*What you will do*: From the line holding "- EnvironmentHelper: check" to the final line below, restate each line word for word and add nothing.

*Dataset entries*:
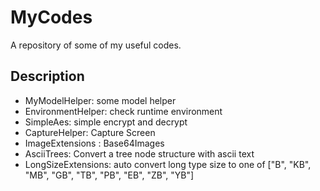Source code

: # MyCodes

A repository of some of my useful codes.

## Description

- MyModelHelper: some model helper
- EnvironmentHelper: check runtime environment
- SimpleAes: simple encrypt and decrypt
- CaptureHelper: Capture Screen
- ImageExtensions : Base64Images
- AsciiTrees: Convert a tree node structure with ascii text
- LongSizeExtensions: auto convert long type size to one of ["B", "KB", "MB", "GB", "TB", "PB", "EB", "ZB", "YB"]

*Reply*:
- EnvironmentHelper: check runtime environment
- SimpleAes: simple encrypt and decrypt
- CaptureHelper: Capture Screen
- ImageExtensions : Base64Images
- AsciiTrees: Convert a tree node structure with ascii text
- LongSizeExtensions: auto convert long type size to one of ["B", "KB", "MB", "GB", "TB", "PB", "EB", "ZB", "YB"]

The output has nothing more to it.